## Work task
Pictures in the records below must be left out. Return exactly the lines from the line with "- Correction de bug sur les" to the line with "It is recommended that [Verified", both included.
□ □ □
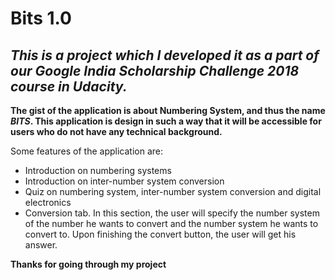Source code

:# **Bits 1.0**

## *This is a project which I developed it as a part of our Google India Scholarship Challenge 2018 course in Udacity.*

**The gist of the application is about Numbering System, and thus the name *BITS*. This application is design in such a way that it will be accessible for users who do not have any technical background.**

Some features of the application are:
- Introduction on numbering systems
- Introduction on inter-number system conversion
- Quiz on numbering system, inter-number system conversion and digital electronics
- Conversion tab. In this section, the user will specify the number system of the number he wants to convert and the number system he       wants to convert to. Upon finishing the convert button, the user will get his answer.

**Thanks for going through my project**

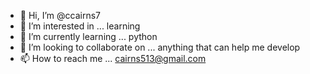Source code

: - 👋 Hi, I’m @ccairns7
- 👀 I’m interested in ... learning
- 🌱 I’m currently learning ... python
- 💞️ I’m looking to collaborate on ... anything that can help me develop
- 📫 How to reach me ... cairns513@gmail.com

<!---
ccairns7/ccairns7 is a ✨ special ✨ repository because its `README.md` (this file) appears on your GitHub profile.
You can click the Preview link to take a look at your changes.
--->
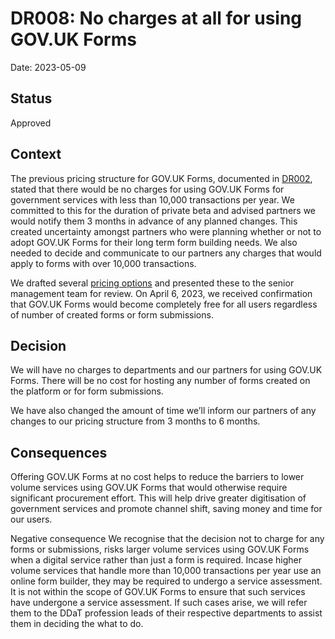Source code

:# DR008: No charges at all for using GOV.UK Forms 

Date: 2023-05-09

## Status

Approved

## Context

The previous pricing structure for GOV.UK Forms, documented in [DR002](https://github.com/alphagov/forms/blob/main/decision-record/DR002-no-charges-for-lower-volume-services.md), stated that there would be no charges for using GOV.UK Forms for government services with less than 10,000 transactions per year. We committed to this for the duration of private beta and advised partners we would notify them 3 months in advance of any planned changes. This created uncertainty amongst partners who were planning whether or not to adopt GOV.UK Forms for their long term form building needs. We also needed to decide and communicate to our partners any charges that would apply to forms with over 10,000 transactions. 

We drafted several [pricing options](https://docs.google.com/document/d/1ahgeukfJgqO5UG6e6HFeWnrD_06C2iAS9pVoj8eHc5c/edit#heading=h.6342cuxdkdzu) and presented these to the senior management team for review. On April 6, 2023, we received confirmation that GOV.UK Forms would become completely free for all users regardless of number of created forms or form submissions.

## Decision

We will have no charges to departments and our partners for using GOV.UK Forms. There will be no cost for hosting any number of forms created on the platform or for form submissions. 

We have also changed the amount of time we’ll inform our partners of any changes to our pricing structure from 3 months to 6 months.


## Consequences

Offering GOV.UK Forms at no cost helps to reduce the barriers to lower volume services using GOV.UK Forms that would otherwise require significant procurement effort. This will help drive greater digitisation of government services and promote channel shift, saving money and time for our users.

Negative consequence
We recognise that the decision not to charge for any forms or submissions, risks larger volume services using GOV.UK Forms when a digital service rather than just a form is required. Incase higher volume services that handle more than 10,000 transactions per year use an online form builder, they may be required to undergo a service assessment. It is not within the scope of GOV.UK Forms to ensure that such services have undergone a service assessment. If such cases arise, we will refer them to the DDaT profession leads of their respective departments to assist them in deciding the what to do.

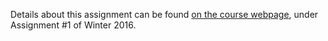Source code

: Details about this assignment can be found [on the course webpage](http://cs231n.github.io/), under Assignment #1 of Winter 2016.
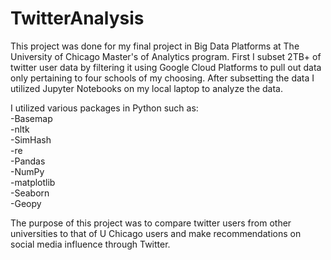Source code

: # TwitterAnalysis

This project was done for my final project in Big Data Platforms at The University of Chicago Master's of Analytics program. 
First I subset 2TB+ of twitter user data by filtering it using Google Cloud Platforms to pull out data only pertaining to four schools of my choosing. 
After subsetting the data I utilized Jupyter Notebooks on my local laptop to analyze the data. 

I utilized various packages in Python such as:<br/>
-Basemap<br/>
-nltk<br/>
-SimHash<br/>
-re<br/>
-Pandas<br/>
-NumPy<br/>
-matplotlib<br/>
-Seaborn<br/>
-Geopy<br/>


The purpose of this project was to compare twitter users from other universities to that of U Chicago users and make recommendations on social media influence through Twitter.
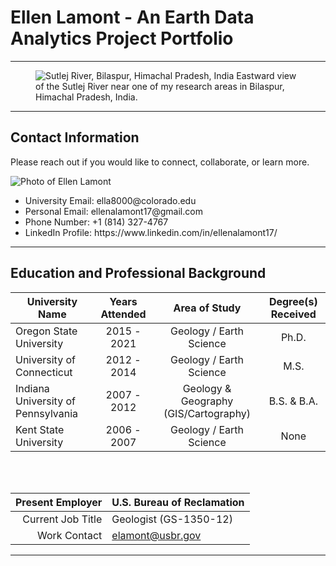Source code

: # Ellen Lamont - An Earth Data Analytics Project Portfolio

---

<figure>
  <img src = "https://media.licdn.com/dms/image/C5616AQGYU-iInF6rYg/profile-displaybackgroundimage-shrink_350_1400/0/1545743236317?e=1699488000&v=beta&t=Zc6Va2m-0AHEmJP4Tb9l-fjNNjzYWZ_RRNqlbK82Np0"    
       alt = "Sutlej River, Bilaspur, Himachal Pradesh, India"
  <figcaption> Eastward view of the Sutlej River near one of my research areas in Bilaspur, Himachal Pradesh, India. </figcaption>
</figure>

---

<!DOCTYPE html>
<html>
<body>
</p>
   <h2>Contact Information</h2>
      <p>Please reach out if you would like to connect, collaborate, or learn more.</p>
      <p>
         <img src="https://media.licdn.com/dms/image/C5603AQFYTxAT-9UDUg/profile-displayphoto-shrink_200_200/0/1545744079263?e=1699488000&v=beta&t=LgP0sKGtQZCltrT10r-CvsTCUMjVkeaVfdcKIkOdk3o" alt = "Photo of Ellen Lamont" style="float:left"/><br>
        <ul> 
          <li> University Email: ella8000@colorado.edu </li>
          <li> Personal Email: ellenalamont17@gmail.com </li>
          <li> Phone Number: +1 (814) 327-4767  </li>
          <li> LinkedIn Profile: https://www.linkedin.com/in/ellenalamont17/ </li>
        </ul>
      </p>
   </body>
</html>

---

## Education and Professional Background

| University Name                     | Years Attended   | Area of Study                         | Degree(s) Received |
|-------------------------------------|:----------------:|:-------------------------------------:|:------------------:|
| Oregon State University             | 2015 - 2021      | Geology / Earth Science               | Ph.D.              |
| University of Connecticut           | 2012 - 2014      | Geology / Earth Science               | M.S.               |
| Indiana University of Pennsylvania  | 2007 - 2012      | Geology & Geography (GIS/Cartography) | B.S. & B.A.        |
| Kent State University               | 2006 - 2007      | Geology / Earth Science               | None               |

<br></br>

| Present Employer  | U.S. Bureau of Reclamation |
|------------------:|----------------------------|
| Current Job Title | Geologist (GS-1350-12)     |
| Work Contact      | elamont@usbr.gov           |


---


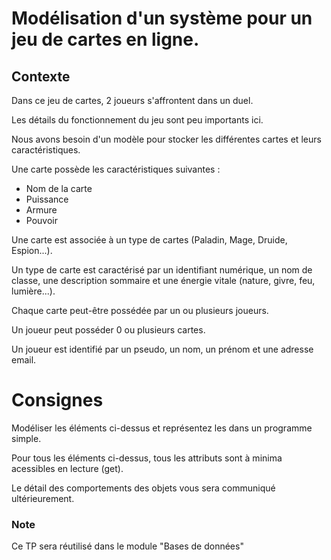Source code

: # Modélisation d'un système pour un jeu de cartes en ligne.

## Contexte

Dans ce jeu de cartes, 2 joueurs s'affrontent dans un duel. 

Les détails du fonctionnement du jeu sont peu importants ici.

Nous avons besoin d'un modèle pour stocker les différentes cartes et leurs caractéristiques.

Une carte possède les caractéristiques suivantes :

- Nom de la carte
- Puissance
- Armure
- Pouvoir

Une carte est associée à un type de cartes (Paladin, Mage, Druide, Espion...).

Un type de carte est caractérisé par un identifiant numérique, un nom de classe, une description sommaire et une énergie vitale (nature, givre, feu, lumière...). 

Chaque carte peut-être possédée par un ou plusieurs joueurs.

Un joueur peut posséder 0 ou plusieurs cartes.

Un joueur est identifié par un pseudo, un nom, un prénom et une adresse email.


# Consignes

Modéliser les éléments ci-dessus et représentez les dans un programme simple.

Pour tous les éléments ci-dessus, tous les attributs sont à minima acessibles en lecture (get).


Le détail des comportements des objets vous sera communiqué ultérieurement.

### Note
Ce TP sera réutilisé dans le module "Bases de données"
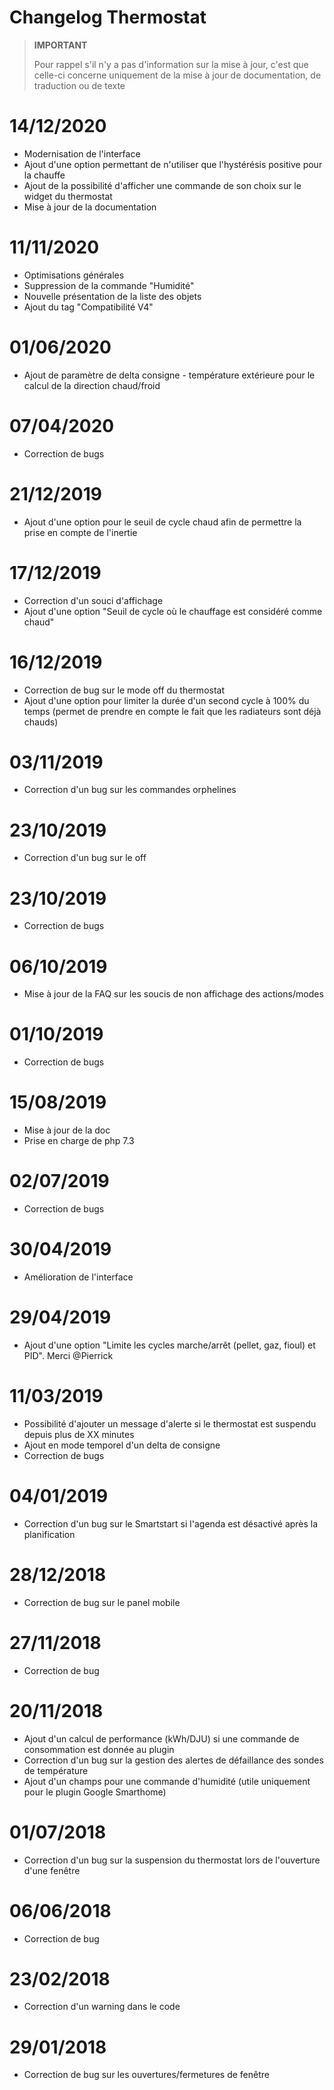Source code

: # Changelog Thermostat

>**IMPORTANT**
>
>Pour rappel s'il n'y a pas d'information sur la mise à jour, c'est que celle-ci concerne uniquement de la mise à jour de documentation, de traduction ou de texte

# 14/12/2020

- Modernisation de l'interface
- Ajout d'une option permettant de n'utiliser que l'hystérésis positive pour la chauffe
- Ajout de la possibilité d'afficher une commande de son choix sur le widget du thermostat
- Mise à jour de la documentation

# 11/11/2020

- Optimisations générales
- Suppression de la commande "Humidité"
- Nouvelle présentation de la liste des objets
- Ajout du tag "Compatibilité V4"

# 01/06/2020

- Ajout de paramètre de delta consigne - température extérieure pour le calcul de la direction chaud/froid

# 07/04/2020

- Correction de bugs

# 21/12/2019

- Ajout d'une option pour le seuil de cycle chaud afin de permettre la prise en compte de l'inertie

# 17/12/2019

- Correction d'un souci d'affichage
- Ajout d'une option "Seuil de cycle où le chauffage est considéré comme chaud"

# 16/12/2019

- Correction de bug sur le mode off du thermostat
- Ajout d'une option pour limiter la durée d'un second cycle à 100% du temps (permet de prendre en compte le fait que les radiateurs sont déjà chauds)

# 03/11/2019

- Correction d'un bug sur les commandes orphelines

# 23/10/2019

- Correction d'un bug sur le off

# 23/10/2019

- Correction de bugs

# 06/10/2019

- Mise à jour de la FAQ sur les soucis de non affichage des actions/modes

# 01/10/2019

- Correction de bugs

# 15/08/2019

- Mise à jour de la doc
- Prise en charge de php 7.3

# 02/07/2019

- Correction de bugs

# 30/04/2019

- Amélioration de l'interface

# 29/04/2019

- Ajout d'une option "Limite les cycles marche/arrêt (pellet, gaz, fioul) et PID". Merci @Pierrick

# 11/03/2019

- Possibilité d'ajouter un message d'alerte si le thermostat est suspendu depuis plus de XX minutes
- Ajout en mode temporel d'un delta de consigne
- Correction de bugs

# 04/01/2019

- Correction d'un bug sur le Smartstart si l'agenda est désactivé après la planification

# 28/12/2018

- Correction de bug sur le panel mobile

# 27/11/2018

- Correction de bug

# 20/11/2018

- Ajout d'un calcul de performance (kWh/DJU) si une commande de consommation est donnée au plugin
- Correction d'un bug sur la gestion des alertes de défaillance des sondes de température
- Ajout d'un champs pour une commande d'humidité (utile uniquement pour le plugin Google Smarthome)

# 01/07/2018

- Correction d'un bug sur la suspension du thermostat lors de l'ouverture d'une fenêtre

# 06/06/2018

- Correction de bug

# 23/02/2018

- Correction d'un warning dans le code

# 29/01/2018

- Correction de bug sur les ouvertures/fermetures de fenêtre
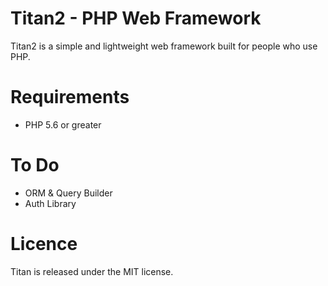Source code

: # Titan2 - PHP Web Framework
Titan2 is a simple and lightweight web framework built for people who use PHP.

# Requirements
* PHP 5.6 or greater

# To Do
- ORM & Query Builder
- Auth Library

# Licence
Titan is released under the MIT license.
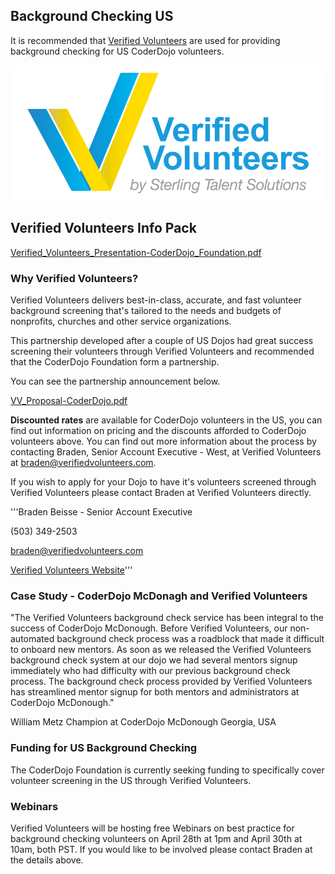 ## Background Checking US

It is recommended that [Verified
Volunteers](http://www.verifiedvolunteers.com/) are used for providing
background checking for US CoderDojo volunteers.

![Verified\_volunteers\_logo.png](../files/img/Verified_volunteers_logo.png
"Verified_volunteers_logo.png")

## Verified Volunteers Info Pack

[Verified_Volunteers_Presentation-CoderDojo_Foundation.pdf](../files/Verified_Volunteers_Presentation-CoderDojo_Foundation.pdf)

### Why Verified Volunteers?

Verified Volunteers delivers best-in-class, accurate, and fast volunteer
background screening that's tailored to the needs and budgets of
nonprofits, churches and other service organizations.

This partnership developed after a couple of US Dojos had great success
screening their volunteers through Verified Volunteers and recommended
that the CoderDojo Foundation form a partnership.

You can see the partnership announcement below.

[VV_Proposal-CoderDojo.pdf](../files/VV_Proposal-CoderDojo.pdf)

**Discounted rates** are available for CoderDojo volunteers in the US,
you can find out information on pricing and the discounts afforded to
CoderDojo volunteers above. You can find out more information about the
process by contacting Braden, Senior Account Executive - West, at
Verified Volunteers at braden@verifiedvolunteers.com.

If you wish to apply for your Dojo to have it's volunteers screened
through Verified Volunteers please contact Braden at Verified Volunteers
directly.

'''Braden Beisse - Senior Account Executive

(503) 349-2503

braden@verifiedvolunteers.com

[Verified Volunteers Website](http://www.verifiedvolunteers.com/)'''

### Case Study - CoderDojo McDonagh and Verified Volunteers

"The Verified Volunteers background check service has been integral to
the success of CoderDojo McDonough. Before Verified Volunteers, our
non-automated background check process was a roadblock that made it
difficult to onboard new mentors. As soon as we released the Verified
Volunteers background check system at our dojo we had several mentors
signup immediately who had difficulty with our previous background check
process. The background check process provided by Verified Volunteers
has streamlined mentor signup for both mentors and administrators at
CoderDojo McDonough."

William Metz Champion at CoderDojo McDonough Georgia, USA

### Funding for US Background Checking

The CoderDojo Foundation is currently seeking funding to specifically
cover volunteer screening in the US through Verified Volunteers.

### Webinars

Verified Volunteers will be hosting free Webinars on best practice for
background checking volunteers on April 28th at 1pm and April 30th at
10am, both PST. If you would like to be involved please contact Braden
at the details above.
□ □ □
## Exercise response
- Correction de bug sur les ouvertures/fermetures de fenêtre
Source code

: # Titan2 - PHP Web Framework
Titan2 is a simple and lightweight web framework built for people who use PHP.

# Requirements
* PHP 5.6 or greater

# To Do
- ORM & Query Builder
- Auth Library

# Licence
Titan is released under the MIT license.
 ## Background Checking US

It is recommended that [Verified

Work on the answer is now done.